Travel to Jordan is always magnificent. It is a traveler’s paradise of a warm and welcoming people, World Heritage sites, history, natural history and the best food in the world. Petra, Jerash, the Dead Sea and Mount Nebo all have mesmerized visitors for centuries. Still, there are always more wonders. And I was honored to find one on my last visit.
The author on Mt. Nebo, Jordan A cloudy day but on a clear day, you can see Jerusalem, just as Moses did from this spot.
In a lovely home in suburban Amman, I met Widad Kamel Kawar, who has dedicated her life to collecting, documenting and researching Arab costumes, most specifically, Palestinian embroidery. Her private home houses the largest collection of Arab traditional dress and accessories in the world.
Mrs. Kawar showing the author her collection.
Entering Mrs. Kawar’s home, you would never guess that the lower floors housed a collection that preserves the heritage and culture of generations of Palestinian women. Over 3000 textiles covering Palestinian, Jordanian and other Arab traditional dress are carefully folded, hung and stored away from sunlight. Following the traditional welcoming coffee and cake, we got down to business. She had a lot to teach me and I was a willing student.
I was told to sit at a high table and Widad began to systematically unfurl thobs (the traditional richly embroidered costume of Palestinian women). Each pattern of embroidery, color and weave of the fabric had a story about the region, lifestyle and lives of the women who wore them.
Bedouin wedding, village life or mourning wear all showed the rich cultural diversity of the pre-1948 Palestinian population. The extraordinary craftmanship can be seen in the close up photos below. Widad told me the personal stories of some of the women who wore these costumes. She insisted I try on many of the gorgeous outfits, completely accessorized with the appropriate jewelry and accessories.
Through her stories of others, I also learned her story. She was born near Nablus on the West Bank. In 1941 her family moved to Bethlehem.

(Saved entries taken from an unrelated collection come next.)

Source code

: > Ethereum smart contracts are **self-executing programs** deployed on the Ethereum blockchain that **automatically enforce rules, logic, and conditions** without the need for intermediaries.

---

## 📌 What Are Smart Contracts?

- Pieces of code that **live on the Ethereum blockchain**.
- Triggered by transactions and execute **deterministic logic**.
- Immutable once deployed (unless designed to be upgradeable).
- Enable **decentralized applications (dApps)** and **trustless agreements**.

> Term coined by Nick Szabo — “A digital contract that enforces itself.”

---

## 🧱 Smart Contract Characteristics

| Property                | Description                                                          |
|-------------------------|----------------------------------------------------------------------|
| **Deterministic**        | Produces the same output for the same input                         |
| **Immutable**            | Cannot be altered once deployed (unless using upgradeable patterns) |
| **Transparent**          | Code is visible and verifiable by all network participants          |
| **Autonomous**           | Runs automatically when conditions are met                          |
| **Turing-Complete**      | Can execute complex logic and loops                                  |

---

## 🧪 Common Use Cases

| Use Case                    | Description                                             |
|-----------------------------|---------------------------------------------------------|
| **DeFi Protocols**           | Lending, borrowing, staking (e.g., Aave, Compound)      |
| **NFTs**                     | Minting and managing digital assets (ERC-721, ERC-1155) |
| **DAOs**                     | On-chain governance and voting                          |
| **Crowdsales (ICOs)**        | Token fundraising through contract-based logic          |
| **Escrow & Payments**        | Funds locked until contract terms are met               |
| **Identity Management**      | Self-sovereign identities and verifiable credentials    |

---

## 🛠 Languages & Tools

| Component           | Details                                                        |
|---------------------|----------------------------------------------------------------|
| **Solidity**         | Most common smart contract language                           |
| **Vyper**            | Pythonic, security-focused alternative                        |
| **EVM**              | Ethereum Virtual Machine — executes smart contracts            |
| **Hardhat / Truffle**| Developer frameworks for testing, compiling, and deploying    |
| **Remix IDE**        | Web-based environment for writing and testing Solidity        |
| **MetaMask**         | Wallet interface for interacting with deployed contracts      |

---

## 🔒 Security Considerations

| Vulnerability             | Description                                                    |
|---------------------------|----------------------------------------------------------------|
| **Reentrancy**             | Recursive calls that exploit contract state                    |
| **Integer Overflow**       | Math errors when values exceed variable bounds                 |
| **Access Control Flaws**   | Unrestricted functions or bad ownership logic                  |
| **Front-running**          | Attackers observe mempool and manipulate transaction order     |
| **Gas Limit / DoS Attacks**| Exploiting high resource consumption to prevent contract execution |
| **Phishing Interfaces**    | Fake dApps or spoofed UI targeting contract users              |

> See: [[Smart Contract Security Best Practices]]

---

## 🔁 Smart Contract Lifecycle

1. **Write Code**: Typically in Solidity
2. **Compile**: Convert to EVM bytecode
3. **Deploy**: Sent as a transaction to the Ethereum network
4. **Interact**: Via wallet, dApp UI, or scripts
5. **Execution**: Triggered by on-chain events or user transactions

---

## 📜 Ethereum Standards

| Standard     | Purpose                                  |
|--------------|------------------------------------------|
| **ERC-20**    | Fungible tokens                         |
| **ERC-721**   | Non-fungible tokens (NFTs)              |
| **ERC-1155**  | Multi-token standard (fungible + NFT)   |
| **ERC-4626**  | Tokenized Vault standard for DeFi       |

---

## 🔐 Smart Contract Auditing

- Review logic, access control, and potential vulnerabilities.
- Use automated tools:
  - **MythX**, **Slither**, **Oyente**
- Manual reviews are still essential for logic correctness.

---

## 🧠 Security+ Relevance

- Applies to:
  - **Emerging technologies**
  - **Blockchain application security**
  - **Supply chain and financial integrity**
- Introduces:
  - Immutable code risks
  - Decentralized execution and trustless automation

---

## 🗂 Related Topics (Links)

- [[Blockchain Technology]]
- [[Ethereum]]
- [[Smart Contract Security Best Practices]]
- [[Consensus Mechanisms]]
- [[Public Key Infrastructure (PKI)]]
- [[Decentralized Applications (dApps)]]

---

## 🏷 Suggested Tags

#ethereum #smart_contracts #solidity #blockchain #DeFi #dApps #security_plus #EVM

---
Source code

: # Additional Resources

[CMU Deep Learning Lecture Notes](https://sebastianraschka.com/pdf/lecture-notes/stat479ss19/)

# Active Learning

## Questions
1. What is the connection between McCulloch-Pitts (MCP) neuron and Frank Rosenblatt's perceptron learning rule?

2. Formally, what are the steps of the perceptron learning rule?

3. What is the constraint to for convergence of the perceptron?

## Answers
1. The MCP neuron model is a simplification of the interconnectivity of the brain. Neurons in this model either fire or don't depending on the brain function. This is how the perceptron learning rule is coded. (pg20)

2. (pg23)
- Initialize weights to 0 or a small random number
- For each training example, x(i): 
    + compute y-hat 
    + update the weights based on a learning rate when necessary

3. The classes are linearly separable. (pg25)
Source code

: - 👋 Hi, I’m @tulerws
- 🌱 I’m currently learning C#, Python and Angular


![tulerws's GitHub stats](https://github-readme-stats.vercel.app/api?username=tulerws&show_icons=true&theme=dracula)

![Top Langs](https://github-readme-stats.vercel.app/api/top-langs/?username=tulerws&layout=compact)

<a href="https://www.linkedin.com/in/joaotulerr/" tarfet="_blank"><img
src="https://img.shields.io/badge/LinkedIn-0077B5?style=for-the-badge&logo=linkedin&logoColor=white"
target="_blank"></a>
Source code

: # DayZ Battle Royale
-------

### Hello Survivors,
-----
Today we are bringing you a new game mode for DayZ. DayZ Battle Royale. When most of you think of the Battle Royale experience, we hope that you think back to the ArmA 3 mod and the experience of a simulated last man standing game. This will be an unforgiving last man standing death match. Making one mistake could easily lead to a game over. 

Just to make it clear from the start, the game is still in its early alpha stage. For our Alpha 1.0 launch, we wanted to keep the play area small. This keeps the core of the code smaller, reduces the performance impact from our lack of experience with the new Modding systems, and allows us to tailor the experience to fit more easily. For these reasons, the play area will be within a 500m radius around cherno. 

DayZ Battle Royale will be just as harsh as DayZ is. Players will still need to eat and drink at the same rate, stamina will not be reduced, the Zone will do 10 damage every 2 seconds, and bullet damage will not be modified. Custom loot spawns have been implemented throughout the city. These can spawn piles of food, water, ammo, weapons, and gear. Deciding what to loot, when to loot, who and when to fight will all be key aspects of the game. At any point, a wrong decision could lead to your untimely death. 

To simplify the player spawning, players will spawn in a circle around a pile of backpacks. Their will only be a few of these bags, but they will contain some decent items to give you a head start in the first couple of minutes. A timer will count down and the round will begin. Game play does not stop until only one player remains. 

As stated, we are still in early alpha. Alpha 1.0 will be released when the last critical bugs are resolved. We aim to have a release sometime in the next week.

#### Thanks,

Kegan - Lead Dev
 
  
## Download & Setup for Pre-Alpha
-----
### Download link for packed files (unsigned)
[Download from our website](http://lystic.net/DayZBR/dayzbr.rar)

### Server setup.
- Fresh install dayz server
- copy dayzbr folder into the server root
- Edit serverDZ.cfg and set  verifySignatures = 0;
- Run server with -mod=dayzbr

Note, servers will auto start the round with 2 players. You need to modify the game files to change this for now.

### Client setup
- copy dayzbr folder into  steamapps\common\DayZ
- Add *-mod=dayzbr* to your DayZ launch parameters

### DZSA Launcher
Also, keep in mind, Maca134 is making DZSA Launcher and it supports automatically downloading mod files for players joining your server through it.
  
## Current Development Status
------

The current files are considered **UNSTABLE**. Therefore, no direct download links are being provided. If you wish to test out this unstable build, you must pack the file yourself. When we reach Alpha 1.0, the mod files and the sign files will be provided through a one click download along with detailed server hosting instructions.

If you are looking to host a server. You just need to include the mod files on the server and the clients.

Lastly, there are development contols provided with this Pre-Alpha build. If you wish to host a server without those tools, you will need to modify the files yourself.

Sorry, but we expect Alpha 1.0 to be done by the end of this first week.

In her book, Threads of Identity, she notes that
“Bethlehem was… the fashion and weaving centre for many villages… the Paris of central Palestine.” Here she met those creating the finest clothing and jewelry in Palestine and learned to appreciate the skills of these dynamic women. A passion was ignited. Following 1948, her collecting took on a different urgency and became a way to preserve and document the culture and heritage she had known and admired, before the creation of Israel displaced the Palestinian population.
As with all collections, preserving a past heritage is important. For Palestinians, preserving these textiles with their rich, descriptive embroidery, takes on added significance. Can a culture be preserved and reconstructed through its costumes?
After my four hours with this collection, I know it can.
I have visited the West Bank, the refugee camps in Jordan and know the history of the Palestinian diaspora. Yet through this collection, I could see, touch and sense the richness of their culture in a tactile way. It is a past thatlost on many westerners who only know of the Palestine of today through daily news reports from the West Bank and Gaza.
Mrs. Kawar’s preservation efforts for the beautiful clothing created and worn by Palestinian women is one of the most significant museum collections I have encountered in my travels. I hope it can be shared with a much wider audience in the future.
An interesting side note. A designer from the House of Hermes visited her in 2013 to find inspiration from her collection for their own designs. What a wonderful way to continue to preserve these designs for a wider international audience.
Threads of Identity is the title of Mrs. Kawar’s wonderful book documenting her collection. I highly recommend it.